“Oh, stuff and nonsense, child!”
“But it is, aunt; it’s dreadful—worse than anything. You never knew how bad it was.”
“No, child,” said Aunt Sophia softly—“so people say;” and she laid her hand tenderly upon the head of the sobbing girl.
“It—it’s bad enough when—when you think—he loves you—and you—you—you—you are waiting—for him to speak; but—when—wh—wh—when he doesn’t speak at all, and—and you find out—he—he loves some one else—it—it breaks your heart,” sobbed poor Naomi. “I shall never be happy again.”
“Hush, hush, my darling. Not so bad as that, I hope. And pray, who is is that you love, and who loves some one else?”
“Nobody!” cried Naomi, lifting her face and speaking passionately, and with all the child-like anger of a susceptible girl with no very great depth of feeling. “I hate him—I detest him—I’ll never speak to him again.
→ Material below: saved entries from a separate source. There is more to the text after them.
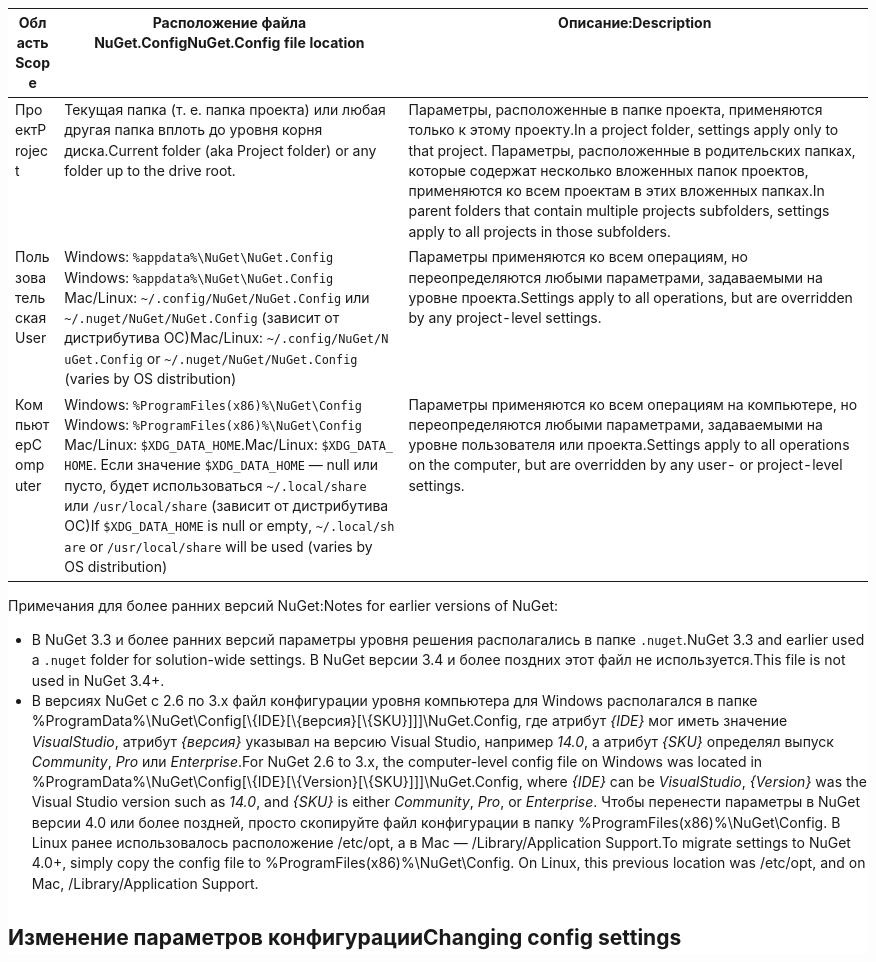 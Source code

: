 | <span data-ttu-id="a6630-109">Область</span><span class="sxs-lookup"><span data-stu-id="a6630-109">Scope</span></span> | <span data-ttu-id="a6630-110">Расположение файла NuGet.Config</span><span class="sxs-lookup"><span data-stu-id="a6630-110">NuGet.Config file location</span></span> | <span data-ttu-id="a6630-111">Описание:</span><span class="sxs-lookup"><span data-stu-id="a6630-111">Description</span></span> |
| --- | --- | --- |
| <span data-ttu-id="a6630-112">Проект</span><span class="sxs-lookup"><span data-stu-id="a6630-112">Project</span></span> | <span data-ttu-id="a6630-113">Текущая папка (т. е. папка проекта) или любая другая папка вплоть до уровня корня диска.</span><span class="sxs-lookup"><span data-stu-id="a6630-113">Current folder (aka Project folder) or any folder up to the drive root.</span></span>| <span data-ttu-id="a6630-114">Параметры, расположенные в папке проекта, применяются только к этому проекту.</span><span class="sxs-lookup"><span data-stu-id="a6630-114">In a project folder, settings apply only to that project.</span></span> <span data-ttu-id="a6630-115">Параметры, расположенные в родительских папках, которые содержат несколько вложенных папок проектов, применяются ко всем проектам в этих вложенных папках.</span><span class="sxs-lookup"><span data-stu-id="a6630-115">In parent folders that contain multiple projects subfolders, settings apply to all projects in those subfolders.</span></span> |
| <span data-ttu-id="a6630-116">Пользовательская</span><span class="sxs-lookup"><span data-stu-id="a6630-116">User</span></span> | <span data-ttu-id="a6630-117">Windows: `%appdata%\NuGet\NuGet.Config`</span><span class="sxs-lookup"><span data-stu-id="a6630-117">Windows: `%appdata%\NuGet\NuGet.Config`</span></span><br/><span data-ttu-id="a6630-118">Mac/Linux: `~/.config/NuGet/NuGet.Config` или `~/.nuget/NuGet/NuGet.Config` (зависит от дистрибутива ОС)</span><span class="sxs-lookup"><span data-stu-id="a6630-118">Mac/Linux: `~/.config/NuGet/NuGet.Config` or `~/.nuget/NuGet/NuGet.Config` (varies by OS distribution)</span></span> | <span data-ttu-id="a6630-119">Параметры применяются ко всем операциям, но переопределяются любыми параметрами, задаваемыми на уровне проекта.</span><span class="sxs-lookup"><span data-stu-id="a6630-119">Settings apply to all operations, but are overridden by any project-level settings.</span></span> |
| <span data-ttu-id="a6630-120">Компьютер</span><span class="sxs-lookup"><span data-stu-id="a6630-120">Computer</span></span> | <span data-ttu-id="a6630-121">Windows: `%ProgramFiles(x86)%\NuGet\Config`</span><span class="sxs-lookup"><span data-stu-id="a6630-121">Windows: `%ProgramFiles(x86)%\NuGet\Config`</span></span><br/><span data-ttu-id="a6630-122">Mac/Linux: `$XDG_DATA_HOME`.</span><span class="sxs-lookup"><span data-stu-id="a6630-122">Mac/Linux: `$XDG_DATA_HOME`.</span></span> <span data-ttu-id="a6630-123">Если значение `$XDG_DATA_HOME` — null или пусто, будет использоваться `~/.local/share` или `/usr/local/share` (зависит от дистрибутива ОС)</span><span class="sxs-lookup"><span data-stu-id="a6630-123">If `$XDG_DATA_HOME` is null or empty, `~/.local/share` or `/usr/local/share` will be used (varies by OS distribution)</span></span>  | <span data-ttu-id="a6630-124">Параметры применяются ко всем операциям на компьютере, но переопределяются любыми параметрами, задаваемыми на уровне пользователя или проекта.</span><span class="sxs-lookup"><span data-stu-id="a6630-124">Settings apply to all operations on the computer, but are overridden by any user- or project-level settings.</span></span> |

<span data-ttu-id="a6630-125">Примечания для более ранних версий NuGet:</span><span class="sxs-lookup"><span data-stu-id="a6630-125">Notes for earlier versions of NuGet:</span></span>
- <span data-ttu-id="a6630-126">В NuGet 3.3 и более ранних версий параметры уровня решения располагались в папке `.nuget`.</span><span class="sxs-lookup"><span data-stu-id="a6630-126">NuGet 3.3 and earlier used a `.nuget` folder for solution-wide settings.</span></span> <span data-ttu-id="a6630-127">В NuGet версии 3.4 и более поздних этот файл не используется.</span><span class="sxs-lookup"><span data-stu-id="a6630-127">This file is not used in NuGet 3.4+.</span></span>
- <span data-ttu-id="a6630-128">В версиях NuGet с 2.6 по 3.x файл конфигурации уровня компьютера для Windows располагался в папке %ProgramData%\NuGet\Config[\\{IDE}[\\{версия}[\\{SKU}]]]\NuGet.Config, где атрибут *{IDE}* мог иметь значение *VisualStudio*, атрибут *{версия}* указывал на версию Visual Studio, например *14.0*, а атрибут *{SKU}* определял выпуск *Community*, *Pro* или *Enterprise*.</span><span class="sxs-lookup"><span data-stu-id="a6630-128">For NuGet 2.6 to 3.x, the computer-level config file on Windows was located in %ProgramData%\NuGet\Config[\\{IDE}[\\{Version}[\\{SKU}]]]\NuGet.Config, where *{IDE}* can be *VisualStudio*, *{Version}* was the Visual Studio version such as *14.0*, and *{SKU}* is either *Community*, *Pro*, or *Enterprise*.</span></span> <span data-ttu-id="a6630-129">Чтобы перенести параметры в NuGet версии 4.0 или более поздней, просто скопируйте файл конфигурации в папку %ProgramFiles(x86)%\NuGet\Config. В Linux ранее использовалось расположение /etc/opt, а в Mac — /Library/Application Support.</span><span class="sxs-lookup"><span data-stu-id="a6630-129">To migrate settings to NuGet 4.0+, simply copy the config file to %ProgramFiles(x86)%\NuGet\Config. On Linux, this previous location was /etc/opt, and on Mac, /Library/Application Support.</span></span>

## <a name="changing-config-settings"></a><span data-ttu-id="a6630-130">Изменение параметров конфигурации</span><span class="sxs-lookup"><span data-stu-id="a6630-130">Changing config settings</span></span>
He’s a wicked, base, bad man, and—and—I wish he was dead.”
“Softly, softly. Why, what a baby love is this! Come, come, Naomi; we can’t all pick the bright fruit we see upon the tree; and, my child, those who do, often wish, as I daresay Eve did, that they had left it untouched.”
“I—I don’t know what you mean, aunt dear, but it’s very, very cruel. I did think him so nice and good and handsome.”
“Poor child!” said Aunt Sophia, smiling as the girl rested her head upon her arm, which was upon the old lady’s knee. “And who is this wicked man? Is it Doctor Scales?”
“Oh, what nonsense, aunt! He has always treated me as if I were a child, and—and that’s what I am. To think that I should have made myself so miserable about such a wretch!”